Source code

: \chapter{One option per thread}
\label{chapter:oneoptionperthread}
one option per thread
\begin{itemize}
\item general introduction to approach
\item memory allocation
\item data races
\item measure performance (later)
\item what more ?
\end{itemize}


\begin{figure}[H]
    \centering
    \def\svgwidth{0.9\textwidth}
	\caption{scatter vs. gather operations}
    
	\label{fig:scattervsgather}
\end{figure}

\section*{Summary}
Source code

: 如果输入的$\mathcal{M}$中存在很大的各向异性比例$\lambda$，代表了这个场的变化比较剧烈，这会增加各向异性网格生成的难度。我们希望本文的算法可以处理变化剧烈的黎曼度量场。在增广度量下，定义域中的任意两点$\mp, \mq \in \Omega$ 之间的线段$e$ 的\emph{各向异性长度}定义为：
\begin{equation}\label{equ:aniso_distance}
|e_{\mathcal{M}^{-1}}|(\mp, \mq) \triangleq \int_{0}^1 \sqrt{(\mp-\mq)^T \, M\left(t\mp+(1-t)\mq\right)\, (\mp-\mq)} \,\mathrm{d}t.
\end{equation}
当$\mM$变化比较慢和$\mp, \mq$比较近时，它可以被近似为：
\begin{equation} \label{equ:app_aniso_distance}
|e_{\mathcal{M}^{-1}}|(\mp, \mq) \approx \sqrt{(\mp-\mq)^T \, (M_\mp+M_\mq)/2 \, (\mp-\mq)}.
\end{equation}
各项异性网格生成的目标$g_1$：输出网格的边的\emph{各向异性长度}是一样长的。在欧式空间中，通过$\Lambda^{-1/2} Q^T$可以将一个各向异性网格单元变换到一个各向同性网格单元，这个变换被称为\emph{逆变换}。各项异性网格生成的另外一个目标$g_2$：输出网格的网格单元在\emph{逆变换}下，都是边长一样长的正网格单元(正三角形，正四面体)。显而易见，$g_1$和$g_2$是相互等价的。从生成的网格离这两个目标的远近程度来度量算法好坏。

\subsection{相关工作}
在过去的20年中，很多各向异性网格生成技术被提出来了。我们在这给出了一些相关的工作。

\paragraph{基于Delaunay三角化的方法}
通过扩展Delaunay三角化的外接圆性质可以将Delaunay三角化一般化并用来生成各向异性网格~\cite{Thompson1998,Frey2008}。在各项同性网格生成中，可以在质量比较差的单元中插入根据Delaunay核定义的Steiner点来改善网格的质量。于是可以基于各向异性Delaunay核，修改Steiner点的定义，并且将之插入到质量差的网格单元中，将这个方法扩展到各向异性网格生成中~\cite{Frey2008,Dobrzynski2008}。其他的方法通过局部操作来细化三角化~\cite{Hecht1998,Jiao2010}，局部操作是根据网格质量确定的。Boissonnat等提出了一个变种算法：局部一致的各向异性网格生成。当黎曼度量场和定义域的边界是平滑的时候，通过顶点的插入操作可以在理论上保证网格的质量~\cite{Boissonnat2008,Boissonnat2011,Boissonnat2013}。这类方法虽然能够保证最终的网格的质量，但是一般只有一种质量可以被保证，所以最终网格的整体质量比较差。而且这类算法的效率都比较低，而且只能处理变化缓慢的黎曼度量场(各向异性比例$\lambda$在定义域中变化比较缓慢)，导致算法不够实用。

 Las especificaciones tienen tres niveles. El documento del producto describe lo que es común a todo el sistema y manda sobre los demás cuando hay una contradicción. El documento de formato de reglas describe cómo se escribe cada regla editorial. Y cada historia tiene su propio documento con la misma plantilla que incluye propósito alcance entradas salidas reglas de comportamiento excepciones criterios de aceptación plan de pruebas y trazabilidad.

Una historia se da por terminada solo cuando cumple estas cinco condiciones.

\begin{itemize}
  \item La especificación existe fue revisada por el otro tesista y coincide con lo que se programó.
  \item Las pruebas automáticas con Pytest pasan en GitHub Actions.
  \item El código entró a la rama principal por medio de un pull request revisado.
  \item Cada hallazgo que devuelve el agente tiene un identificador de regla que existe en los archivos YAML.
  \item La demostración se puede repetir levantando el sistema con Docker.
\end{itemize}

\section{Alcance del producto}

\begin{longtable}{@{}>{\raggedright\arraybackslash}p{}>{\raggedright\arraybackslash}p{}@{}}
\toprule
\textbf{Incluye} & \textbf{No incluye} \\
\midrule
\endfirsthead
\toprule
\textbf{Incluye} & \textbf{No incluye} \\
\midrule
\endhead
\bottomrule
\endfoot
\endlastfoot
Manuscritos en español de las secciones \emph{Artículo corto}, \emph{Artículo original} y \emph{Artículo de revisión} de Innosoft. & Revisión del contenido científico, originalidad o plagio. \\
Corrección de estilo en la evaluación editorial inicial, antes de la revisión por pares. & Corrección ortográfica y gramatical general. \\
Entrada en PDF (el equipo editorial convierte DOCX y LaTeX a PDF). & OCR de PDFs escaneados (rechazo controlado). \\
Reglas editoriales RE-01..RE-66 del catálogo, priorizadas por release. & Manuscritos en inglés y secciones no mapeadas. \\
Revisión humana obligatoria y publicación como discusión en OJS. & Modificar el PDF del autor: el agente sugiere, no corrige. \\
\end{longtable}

...

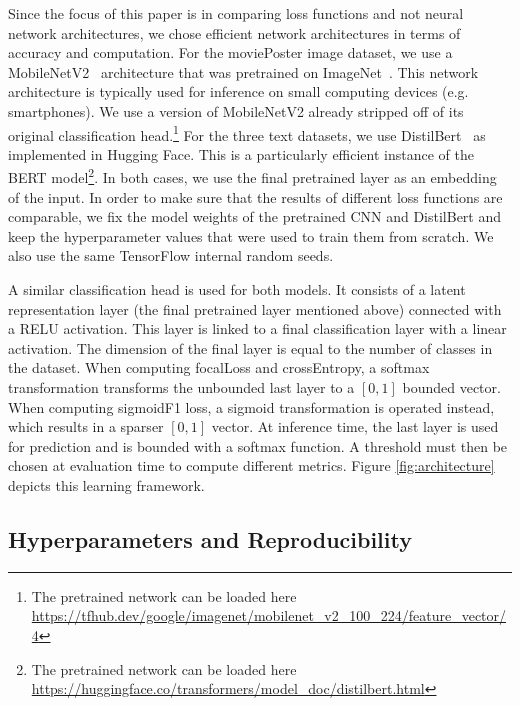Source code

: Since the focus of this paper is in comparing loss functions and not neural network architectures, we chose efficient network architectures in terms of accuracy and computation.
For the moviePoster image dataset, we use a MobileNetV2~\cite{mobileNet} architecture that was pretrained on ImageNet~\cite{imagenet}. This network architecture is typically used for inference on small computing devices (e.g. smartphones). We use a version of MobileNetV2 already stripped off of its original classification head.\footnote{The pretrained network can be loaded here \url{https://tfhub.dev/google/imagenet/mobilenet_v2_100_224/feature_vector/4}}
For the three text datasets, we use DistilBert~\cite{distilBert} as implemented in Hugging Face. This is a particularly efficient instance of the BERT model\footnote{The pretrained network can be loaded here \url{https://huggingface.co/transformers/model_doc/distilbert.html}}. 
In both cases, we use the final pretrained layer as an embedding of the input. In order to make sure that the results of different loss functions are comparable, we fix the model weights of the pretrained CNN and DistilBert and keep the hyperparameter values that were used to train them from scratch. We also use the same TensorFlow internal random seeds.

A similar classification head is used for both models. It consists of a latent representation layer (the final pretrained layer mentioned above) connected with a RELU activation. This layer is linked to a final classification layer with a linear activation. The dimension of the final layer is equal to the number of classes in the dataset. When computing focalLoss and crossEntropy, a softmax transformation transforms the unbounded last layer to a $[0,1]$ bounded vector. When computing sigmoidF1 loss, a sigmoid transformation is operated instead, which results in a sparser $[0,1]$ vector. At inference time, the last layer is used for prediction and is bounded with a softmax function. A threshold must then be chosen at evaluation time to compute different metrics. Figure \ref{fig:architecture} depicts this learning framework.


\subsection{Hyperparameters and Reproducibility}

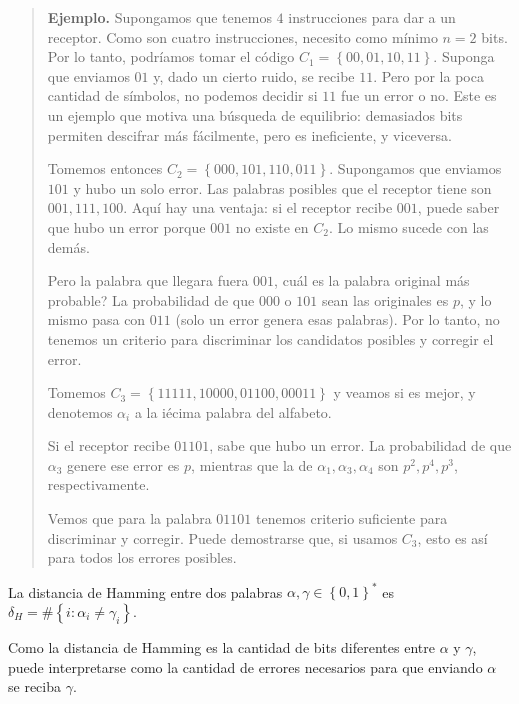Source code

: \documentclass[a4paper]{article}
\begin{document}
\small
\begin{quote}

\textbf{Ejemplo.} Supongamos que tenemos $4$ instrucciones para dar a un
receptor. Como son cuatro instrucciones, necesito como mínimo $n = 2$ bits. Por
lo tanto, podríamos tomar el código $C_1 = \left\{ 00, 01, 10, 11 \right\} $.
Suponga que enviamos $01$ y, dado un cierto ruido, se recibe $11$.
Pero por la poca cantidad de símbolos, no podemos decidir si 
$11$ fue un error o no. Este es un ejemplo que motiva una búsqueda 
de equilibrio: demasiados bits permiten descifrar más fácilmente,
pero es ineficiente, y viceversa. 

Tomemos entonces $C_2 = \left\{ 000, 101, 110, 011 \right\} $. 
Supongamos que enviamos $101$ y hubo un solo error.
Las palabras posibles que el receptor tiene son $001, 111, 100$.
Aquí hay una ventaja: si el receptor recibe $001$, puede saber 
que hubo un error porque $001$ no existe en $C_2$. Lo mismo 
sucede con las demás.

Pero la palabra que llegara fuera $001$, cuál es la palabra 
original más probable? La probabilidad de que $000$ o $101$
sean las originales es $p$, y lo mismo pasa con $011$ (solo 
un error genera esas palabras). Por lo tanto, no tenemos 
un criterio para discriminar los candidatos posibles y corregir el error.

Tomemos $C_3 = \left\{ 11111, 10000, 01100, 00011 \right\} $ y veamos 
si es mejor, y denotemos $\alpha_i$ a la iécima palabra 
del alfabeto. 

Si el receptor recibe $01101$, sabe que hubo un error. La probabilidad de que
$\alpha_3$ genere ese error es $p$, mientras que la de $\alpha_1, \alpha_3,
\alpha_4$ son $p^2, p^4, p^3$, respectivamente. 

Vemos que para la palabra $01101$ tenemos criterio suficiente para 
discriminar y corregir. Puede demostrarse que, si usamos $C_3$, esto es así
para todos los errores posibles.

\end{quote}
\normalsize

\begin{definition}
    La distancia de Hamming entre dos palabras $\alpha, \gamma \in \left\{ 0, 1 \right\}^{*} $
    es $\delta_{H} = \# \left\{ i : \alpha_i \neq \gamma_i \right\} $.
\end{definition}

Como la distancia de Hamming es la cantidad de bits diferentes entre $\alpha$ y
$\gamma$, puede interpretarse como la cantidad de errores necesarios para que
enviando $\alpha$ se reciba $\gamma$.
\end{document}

### TASK TO COMPLETE
Read through the entries and copy each line in which "instrucciones" appears.

### PROBLEM SOLUTION
\textbf{Ejemplo.} Supongamos que tenemos $4$ instrucciones para dar a un
receptor. Como son cuatro instrucciones, necesito como mínimo $n = 2$ bits. Por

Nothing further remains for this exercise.